La familia es la unidad fundante del tejido social, es el espacio natural para la crianza sana de un niño. Si esta familia entra en crisis porque los padres no pueden conseguir ingresos para subsistir, la familia implosiona, se rompe por dentro. Usualmente el padre abandona el hogar y los niños quedan desprotegidos. Con ello se debilita la base afectiva de la sociedad, a través de la cual se transmiten los valores y se previenen las conductas trasgresoras de los niños y jóvenes. Se pierde la oportunidad de la prevención de los principales males sociales.

Bernardo Kliksberg sostiene que es explosiva la combinación de bajos niveles de educación y de ingresos, porque eso mina el derecho de los niños a ser integrantes de una familia que les de el soporte para su desarrollo afectivo (16/7/2008 Safe Democracy Foundation). Como muestra señala que en Estados Unidos el 50.4% (la mayoría) de las mujeres estadounidenses menores de 30 años que tuvieron un hijo en el año 2006 lo hicieron fuera del matrimonio. En las mujeres afro-norteamericanas el porcentaje asciende hasta el 80% y entre las latinos llega al 51%. En todos esos casos los cónyuges masculinos jóvenes tienden a desertar, dejando a la familia carente de padre. Los jóvenes de afro-norteamericanos que ganan más de 60.000 dólares anuales, tienen cuatro veces más probabilidades de estar casados que los que ganan menos de 20.000 dólares, no porque éstos no quisieran formar familia, sino que no ven posibilidades de tener una vivienda, trabajo y condiciones de sustentabilidad básicas de un núcleo familiar.

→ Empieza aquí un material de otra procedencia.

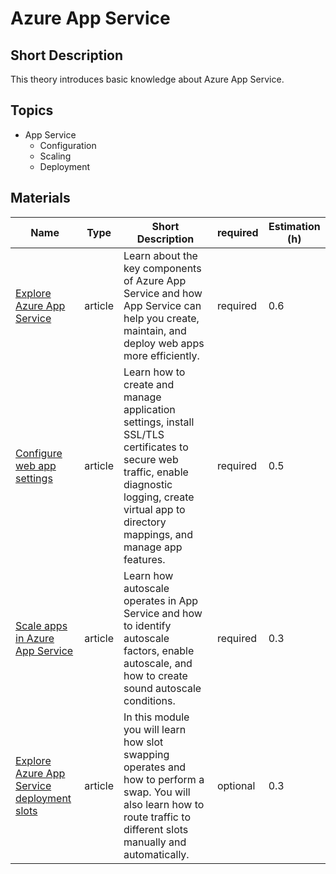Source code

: # Azure App Service

## Short Description

This theory introduces basic knowledge about Azure App Service.

## Topics

* App Service
  * Configuration
  * Scaling
  * Deployment

## Materials

| Name                                                                                                                                      | Type    | Short Description                                                                                                                                                                                      | required | Estimation (h) |
|-------------------------------------------------------------------------------------------------------------------------------------------|---------|--------------------------------------------------------------------------------------------------------------------------------------------------------------------------------------------------------|----------|----------------|
| [Explore Azure App Service](https://learn.microsoft.com/en-us/training/modules/introduction-to-azure-app-service/)                        | article | Learn about the key components of Azure App Service and how App Service can help you create, maintain, and deploy web apps more efficiently.                                                           | required | 0.6            |
| [Configure web app settings](https://learn.microsoft.com/en-us/training/modules/configure-web-app-settings/)                              | article | Learn how to create and manage application settings, install SSL/TLS certificates to secure web traffic, enable diagnostic logging, create virtual app to directory mappings, and manage app features. | required | 0.5            |
| [Scale apps in Azure App Service](https://learn.microsoft.com/en-us/training/modules/scale-apps-app-service/)                             | article | Learn how autoscale operates in App Service and how to identify autoscale factors, enable autoscale, and how to create sound autoscale conditions.                                                     | required | 0.3            |
| [Explore Azure App Service deployment slots](https://learn.microsoft.com/en-us/training/modules/understand-app-service-deployment-slots/) | article | In this module you will learn how slot swapping operates and how to perform a swap. You will also learn how to route traffic to different slots manually and automatically.                            | optional | 0.3            |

Un estudio de la Universidad de Buenos Aires sobre lo que le pasó a la gente desocupada por períodos prolongados durante los diez años del gobierno de Menen (desocupación entre 13% y 22%) encontró que tarde o temprano la familia se autodestruía, creciendo las cifras de violencia doméstica y todos los indicadores de desarticulación familiar. Encontró un fenómeno similar en familias de clase media en las que el cónyuge masculino perdía su empleo. Este tendía a autodestruirse y a destruir su familia, ante la impotencia de la desocupación y la imposibilidad de insertarse en la sociedad. Algo parecido ocurría también en familias de mejor nivel socioeconómico.

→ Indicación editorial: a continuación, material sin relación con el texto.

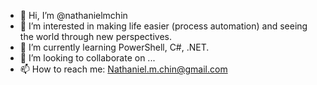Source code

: - 👋 Hi, I’m @nathanielmchin
- 👀 I’m interested in making life easier (process automation) and seeing the world through new perspectives.
- 🌱 I’m currently learning PowerShell, C#, .NET.
- 💞️ I’m looking to collaborate on ...
- 📫 How to reach me: Nathaniel.m.chin@gmail.com

<!---
nathanielmchin/nathanielmchin is a ✨ special ✨ repository because its `README.md` (this file) appears on your GitHub profile.
You can click the Preview link to take a look at your changes.
--->
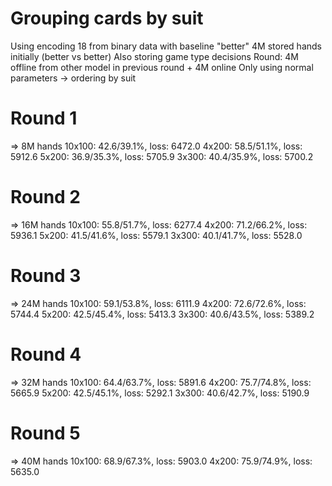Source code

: # Grouping cards by suit
Using encoding 18 from binary data with baseline "better"
4M stored hands initially (better vs better)
Also storing game type decisions
Round: 4M offline from other model in previous round + 4M online
Only using normal parameters
-> ordering by suit

# Round 1
=> 8M hands
10x100: 42.6/39.1%, loss: 6472.0
4x200: 58.5/51.1%, loss: 5912.6
5x200: 36.9/35.3%, loss: 5705.9
3x300: 40.4/35.9%, loss: 5700.2

# Round 2
=> 16M hands
10x100: 55.8/51.7%, loss: 6277.4
4x200: 71.2/66.2%, loss: 5936.1
5x200: 41.5/41.6%, loss: 5579.1
3x300: 40.1/41.7%, loss: 5528.0

# Round 3
=> 24M hands
10x100: 59.1/53.8%, loss: 6111.9
4x200: 72.6/72.6%, loss: 5744.4
5x200: 42.5/45.4%, loss: 5413.3
3x300: 40.6/43.5%, loss: 5389.2

# Round 4
=> 32M hands
10x100: 64.4/63.7%, loss: 5891.6
4x200: 75.7/74.8%, loss: 5665.9
5x200: 42.5/45.1%, loss: 5292.1
3x300: 40.6/42.7%, loss: 5190.9

# Round 5
=> 40M hands
10x100: 68.9/67.3%, loss: 5903.0
4x200: 75.9/74.9%, loss: 5635.0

En Estados Unidos se hizo un estudio sobre chicos que pertenecían a familias donde los padres almorzaban o cenaban al menos una vez por día con toda la familia y sobre chicos que pertenecían a familias donde rara vez se comía juntos. Quince años después los chicos de las familias donde había un hábito de compartir la mesa tenían mucho mejor desarrollo en la vida que los otros. Tenían más equilibrio emocional, mayor inteligencia emocional, estaban mejor dotados para enfrentar los riesgos de la vida. Eso se debía a que ese vivir en familia les daba identidad, le permitía sentirse parte de una cadena, que no estaban solos en el mundo. Además aprendían a elaborar, confrontar, discutir, acatar y una serie de cualidades que después los ayudarían en la vida social (nuevamayoria.com 29/5/2006).
En las encuestas se observa que para los jóvenes la institución con mayor credibilidad es la familia. Casi el 90% de los jóvenes latinoamericanos la ven como una institución de alta credibilidad, a diferencia de lo que pasa con los políticos u otras instituciones donde hay altísimo descreimiento. Para ellos la familia es el único lugar donde tienen incondicionalidad, donde tienen una retroalimentación auténtica y real, en la que vuelcan sus confidencias. Esa es la institución que la pobreza destruye.

Kliksberg sostiene que las sociedades se han vuelto indiferentes a la pobreza. La toman como un dato de la naturaleza humana. Esto, que es éticamente inaceptable, ha perdido la capacidad de irritar a las personas que asumen que la desigualdad social es un hecho de la naturaleza con el que hay que vivir.
Pocos se perturban con el sentido antiético del hecho de que en las sociedades latinoamericanas el 10% más rico posea el 48% del producto bruto nacional y el 10% más pobre tenga solo el 1,6% del mismo, o sea, una distancia de cincuenta a uno, según datos del Banco Mundial y CEPAL. En ese contexto el maltrato que sufre la familia es tremendo y el impacto social de los niños criados en esos hogares desestructurados es más elevado aún.
Resulta fundamental entonces que las políticas de estado se orienten a proteger a las familias, más aún frente a épocas de crisis como las que se avecinan, porque los efectos de corto y largo plazo en los hijos podrían ser devastadores. Valdría la pena prestar atención a programas sociales como el ‘Bolsa Familia’ de Brasil, ‘Oportunidades’ de México, y el programa de contratos con las familias más pobres de Chile.